Work task: Below are the records; copy each line in which "filterType" can be found.

(Dataset entries)
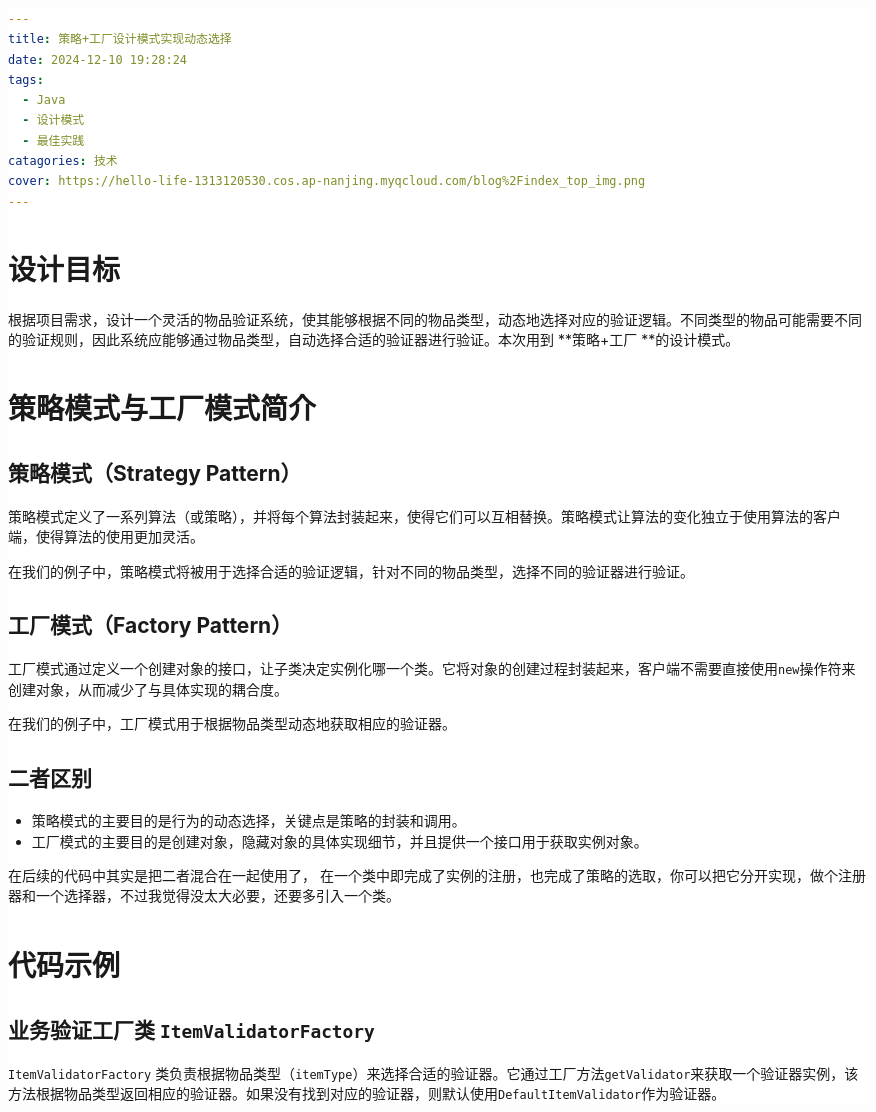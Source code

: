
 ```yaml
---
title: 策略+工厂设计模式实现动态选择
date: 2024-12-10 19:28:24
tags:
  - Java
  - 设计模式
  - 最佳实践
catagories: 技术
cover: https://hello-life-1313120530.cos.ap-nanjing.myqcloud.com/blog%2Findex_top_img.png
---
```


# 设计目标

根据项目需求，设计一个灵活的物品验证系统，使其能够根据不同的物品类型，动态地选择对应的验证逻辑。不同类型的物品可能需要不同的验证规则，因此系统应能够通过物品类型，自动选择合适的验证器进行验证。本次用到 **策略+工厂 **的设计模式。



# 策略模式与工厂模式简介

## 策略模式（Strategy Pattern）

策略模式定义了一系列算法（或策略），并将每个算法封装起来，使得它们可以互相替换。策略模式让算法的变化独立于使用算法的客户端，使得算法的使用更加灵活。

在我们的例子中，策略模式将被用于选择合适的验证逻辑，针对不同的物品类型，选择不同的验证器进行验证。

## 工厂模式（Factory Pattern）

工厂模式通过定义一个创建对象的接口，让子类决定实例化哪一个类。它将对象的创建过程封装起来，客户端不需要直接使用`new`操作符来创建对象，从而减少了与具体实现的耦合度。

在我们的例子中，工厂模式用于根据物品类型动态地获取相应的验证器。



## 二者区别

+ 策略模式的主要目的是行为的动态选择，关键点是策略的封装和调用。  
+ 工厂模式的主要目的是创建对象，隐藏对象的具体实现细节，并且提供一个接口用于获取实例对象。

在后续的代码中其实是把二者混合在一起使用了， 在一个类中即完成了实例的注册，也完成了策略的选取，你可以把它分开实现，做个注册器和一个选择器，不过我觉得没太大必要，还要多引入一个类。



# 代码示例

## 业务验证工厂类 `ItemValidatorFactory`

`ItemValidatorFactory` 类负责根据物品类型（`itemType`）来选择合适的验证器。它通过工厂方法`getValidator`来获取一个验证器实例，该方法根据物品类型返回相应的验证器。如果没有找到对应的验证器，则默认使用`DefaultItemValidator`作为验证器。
--
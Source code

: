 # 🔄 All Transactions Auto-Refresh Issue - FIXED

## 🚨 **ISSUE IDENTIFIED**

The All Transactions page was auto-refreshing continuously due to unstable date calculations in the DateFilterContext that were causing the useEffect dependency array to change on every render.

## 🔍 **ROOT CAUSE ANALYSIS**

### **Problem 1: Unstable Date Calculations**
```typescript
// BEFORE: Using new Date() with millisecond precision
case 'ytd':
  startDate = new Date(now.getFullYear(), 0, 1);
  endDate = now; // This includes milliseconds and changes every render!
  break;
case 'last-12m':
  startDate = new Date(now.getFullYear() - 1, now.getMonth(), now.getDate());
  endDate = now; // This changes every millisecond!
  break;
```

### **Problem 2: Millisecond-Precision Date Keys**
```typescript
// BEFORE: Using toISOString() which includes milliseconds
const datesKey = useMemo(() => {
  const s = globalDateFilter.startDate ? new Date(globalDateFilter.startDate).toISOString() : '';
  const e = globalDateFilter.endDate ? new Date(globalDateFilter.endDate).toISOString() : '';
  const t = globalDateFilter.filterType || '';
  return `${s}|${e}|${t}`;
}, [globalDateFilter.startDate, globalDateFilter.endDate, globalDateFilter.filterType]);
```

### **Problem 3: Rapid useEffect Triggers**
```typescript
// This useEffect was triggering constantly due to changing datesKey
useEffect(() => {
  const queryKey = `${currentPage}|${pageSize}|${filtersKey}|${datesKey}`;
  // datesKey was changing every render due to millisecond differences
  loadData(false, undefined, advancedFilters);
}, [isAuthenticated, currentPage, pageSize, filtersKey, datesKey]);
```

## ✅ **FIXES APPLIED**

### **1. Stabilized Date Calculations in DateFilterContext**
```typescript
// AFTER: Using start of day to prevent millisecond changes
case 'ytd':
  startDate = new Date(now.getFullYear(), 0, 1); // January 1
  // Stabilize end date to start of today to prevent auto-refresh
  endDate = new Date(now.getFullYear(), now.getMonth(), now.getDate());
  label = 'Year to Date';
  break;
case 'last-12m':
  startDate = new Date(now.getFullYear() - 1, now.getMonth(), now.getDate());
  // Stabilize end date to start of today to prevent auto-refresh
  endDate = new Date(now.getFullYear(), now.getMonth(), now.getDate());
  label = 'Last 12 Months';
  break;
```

Reply:
  const t = globalDateFilter.filterType || '';
}, [globalDateFilter.startDate, globalDateFilter.endDate, globalDateFilter.filterType]);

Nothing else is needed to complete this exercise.